CPS Primary Trainers were primarily PT-17 Stearman biplanes and Fairchild PT-19s monoplanes, although a wide variety of other types could be found at the airfields. The Fairchild PT-19 aircraft also could have the student pilot covered with a hood for "Blind" instrument flying training.

Glider pilot schools used Aeronca TG-5As, Taylorcraft TG-6As, and Piper TG-8As unpowered glider conversions of powered light observation aircraft which had similar characteristics to the military gliders under development.

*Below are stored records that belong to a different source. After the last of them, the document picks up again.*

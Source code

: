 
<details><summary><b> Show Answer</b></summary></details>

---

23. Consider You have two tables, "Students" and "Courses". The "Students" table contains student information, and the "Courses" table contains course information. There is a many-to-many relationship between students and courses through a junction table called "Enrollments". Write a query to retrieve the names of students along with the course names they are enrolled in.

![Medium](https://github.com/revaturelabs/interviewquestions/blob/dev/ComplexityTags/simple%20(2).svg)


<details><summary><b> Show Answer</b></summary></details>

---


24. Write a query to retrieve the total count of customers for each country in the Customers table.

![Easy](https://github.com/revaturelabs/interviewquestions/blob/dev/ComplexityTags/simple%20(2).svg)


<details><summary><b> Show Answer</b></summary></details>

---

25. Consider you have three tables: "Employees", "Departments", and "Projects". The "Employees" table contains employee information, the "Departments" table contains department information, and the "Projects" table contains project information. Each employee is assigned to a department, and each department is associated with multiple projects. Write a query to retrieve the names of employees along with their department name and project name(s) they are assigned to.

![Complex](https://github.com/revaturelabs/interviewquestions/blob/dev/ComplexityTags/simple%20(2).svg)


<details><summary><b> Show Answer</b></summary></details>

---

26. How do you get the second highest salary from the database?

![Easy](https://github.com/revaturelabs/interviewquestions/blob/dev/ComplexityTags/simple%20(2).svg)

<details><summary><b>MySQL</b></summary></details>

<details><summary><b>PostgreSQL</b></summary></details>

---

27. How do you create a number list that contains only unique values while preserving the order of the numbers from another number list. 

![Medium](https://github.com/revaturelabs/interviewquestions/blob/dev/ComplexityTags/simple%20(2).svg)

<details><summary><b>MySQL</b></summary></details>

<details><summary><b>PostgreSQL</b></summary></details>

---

===Contract Pilot Schools===

- Albany Army Airfield, Albany Georgia
 52d Flying Training Detachment
 Operated by: Darr Aero-Tech Primary Flying School
 Opened: October 1940, Closed: November 1944 (PT-17)
 Controlled four auxiliary airfields

- Augustine Field, Madison, Mississippi
 62d Flying Training Detachment
 Operated by: Mississippi Institute of Aeronautics
 Opened: 1941, Closed: June 1944 (PT-17, PT-19)
 Was a sub-base to Jackson Army Airbase, CFS controlled three auxiliary airfields

- Avon Park Municipal Airport, Avon Park, Florida
 61st Flying Training Detachment
 Operated by: Lodwick Aviation Military Academy
 Opened: October 1941, Closed: June 1944 (PT-17)
 Controlled four auxiliary airfields

- Carlstrom Field, Arcadia, Florida
 53d Flying Training Detachment
 2148th Army Air Forces Base Unit (Contract Pilot School, Primary), April 1944
 Operated by: Embry-Riddle Company
 Opened: June 1941, Closed: June 1945 (PT-17)
 Controlled four auxiliary airfields (Joint with Dorr Field)

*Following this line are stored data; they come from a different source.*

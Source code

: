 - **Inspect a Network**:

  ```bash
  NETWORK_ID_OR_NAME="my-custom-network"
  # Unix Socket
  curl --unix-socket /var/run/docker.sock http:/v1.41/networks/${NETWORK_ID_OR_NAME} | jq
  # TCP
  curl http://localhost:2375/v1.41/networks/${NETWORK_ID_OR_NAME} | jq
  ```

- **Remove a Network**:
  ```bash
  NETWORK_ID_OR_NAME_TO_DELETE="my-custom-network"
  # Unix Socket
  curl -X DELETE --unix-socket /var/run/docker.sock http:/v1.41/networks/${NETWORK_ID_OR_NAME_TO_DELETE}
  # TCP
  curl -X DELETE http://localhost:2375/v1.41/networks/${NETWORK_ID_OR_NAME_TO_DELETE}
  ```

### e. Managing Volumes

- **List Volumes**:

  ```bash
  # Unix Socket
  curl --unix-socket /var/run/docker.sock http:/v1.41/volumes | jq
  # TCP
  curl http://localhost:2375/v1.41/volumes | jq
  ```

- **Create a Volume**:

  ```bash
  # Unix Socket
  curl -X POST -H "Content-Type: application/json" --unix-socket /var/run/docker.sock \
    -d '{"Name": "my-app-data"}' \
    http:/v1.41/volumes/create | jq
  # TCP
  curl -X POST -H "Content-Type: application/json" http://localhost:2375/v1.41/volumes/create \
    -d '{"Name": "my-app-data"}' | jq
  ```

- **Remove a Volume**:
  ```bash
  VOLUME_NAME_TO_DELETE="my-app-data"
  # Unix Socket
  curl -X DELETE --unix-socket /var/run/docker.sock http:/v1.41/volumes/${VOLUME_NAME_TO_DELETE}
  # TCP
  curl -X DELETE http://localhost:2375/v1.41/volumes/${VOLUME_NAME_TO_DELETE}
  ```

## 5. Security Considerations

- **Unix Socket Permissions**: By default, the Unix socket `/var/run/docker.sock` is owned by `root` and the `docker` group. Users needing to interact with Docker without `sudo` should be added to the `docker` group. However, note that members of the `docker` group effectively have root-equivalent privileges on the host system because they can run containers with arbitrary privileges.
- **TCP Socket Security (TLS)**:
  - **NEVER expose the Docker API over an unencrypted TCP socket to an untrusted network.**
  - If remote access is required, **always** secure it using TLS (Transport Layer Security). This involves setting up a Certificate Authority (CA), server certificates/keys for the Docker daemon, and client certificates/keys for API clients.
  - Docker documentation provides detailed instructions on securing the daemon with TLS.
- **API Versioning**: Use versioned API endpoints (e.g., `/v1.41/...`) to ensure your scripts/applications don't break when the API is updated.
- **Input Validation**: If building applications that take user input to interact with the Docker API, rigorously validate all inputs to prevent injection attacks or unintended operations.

- Chester Field, McBride, Missouri
 74th Flying Training Detachment
 Operated by: Anderson Air Activities
 Opened: June 1943, Closed: March 1944 (PT-17)

- Decatur Airport, Decatur, Alabama
 65th Flying Training Detachment
 Operated by: Southern Regional Airways, Inc
 Opened: October 1941, Closed: September 1945 (PT-17, PT-19)
 Controlled five auxiliary airfields

- Douglas Airport, Douglas, Georgia
 63d Flying Training Detachment
 Operated by: South Georgia College
 Opened: May 1941, Closed: December 1944 (PT-17)
 Controlled four auxiliary airfields

- Dorr Field, Arcadia, Florida
 54th Flying Training Detachment
 Operated by: Embry-Riddle Company
 Opened: October 1941, Closed: October 1944 (PT-17, PT-19)
 Controlled four auxiliary airfields (Joint with Carlstrom Field)

- Fletcher Field, Clarksdale, Mississippi
 69th Flying Training Detachment
 Operated by: Clarksdale School of Aviation
 Opened: August 1942, Closed: August 1944 (PT-17, PT-19, PT-23)
 Controlled two auxiliary airfields

- Harrell Field, Camden, Arkansas
 59th Flying Training Detachment
 Operated by: Wiggings-Marden Aero Corp
 Opened: August 1942, Closed: April 1944 (PT-17, PT-19)
 Controlled two auxiliary airfields

- Harris Army Airfield, Cape Giardeau, Missouri
 73d Flying Training Detachment
 Operated by: Cape Institute of Aeronautics, Inc
 Opened: January 1943, Closed: March 1944 (PT-18, PT-19, PT-23)
 Controlled three auxiliary airfields

- Hawthorne School of Aeronautics, Orangeburg, South Carolina
 58th Flying Training Detachment
 2162d Army Air Forces Base Unit (Contract Pilot School, Primary), April 1944
 Operated by: Hawthorne School of Aeronautics
 Opened: October 1941, Closed: November 1945 (PT-18, PT-19, PT-23)
 Also conducted Free French Air Force pilot training
 Controlled three auxiliary airfields

- Lodwick Field, Lakeland, Florida
 61st Flying Training Detachment
 2160th Army Air Forces Base Unit (Contract Pilot School, Primary), April 1944
 Operated by: Lodwick School of Aeronautics
 Opened: September 1940, Closed: August 1945 (PT-17)
 Controlled seven auxiliary airfields

- Lafayette Airport, Lafayette, Louisiana
 70th Flying Training Detachment
 Lafayette School of Aeronautics
 Opened: September 1941, Closed: April 1944 (PT-17, PT-19)
 Controlled four auxiliary airfields

- McKellar Field, Jackson, Tennessee
 68th Flying Training Detachment
 Operated by: Georgia Air Services, Incorporated
 Opened: July 1942, Closed: October 1944 (PT-17, PT-19, PT-23, PT-27)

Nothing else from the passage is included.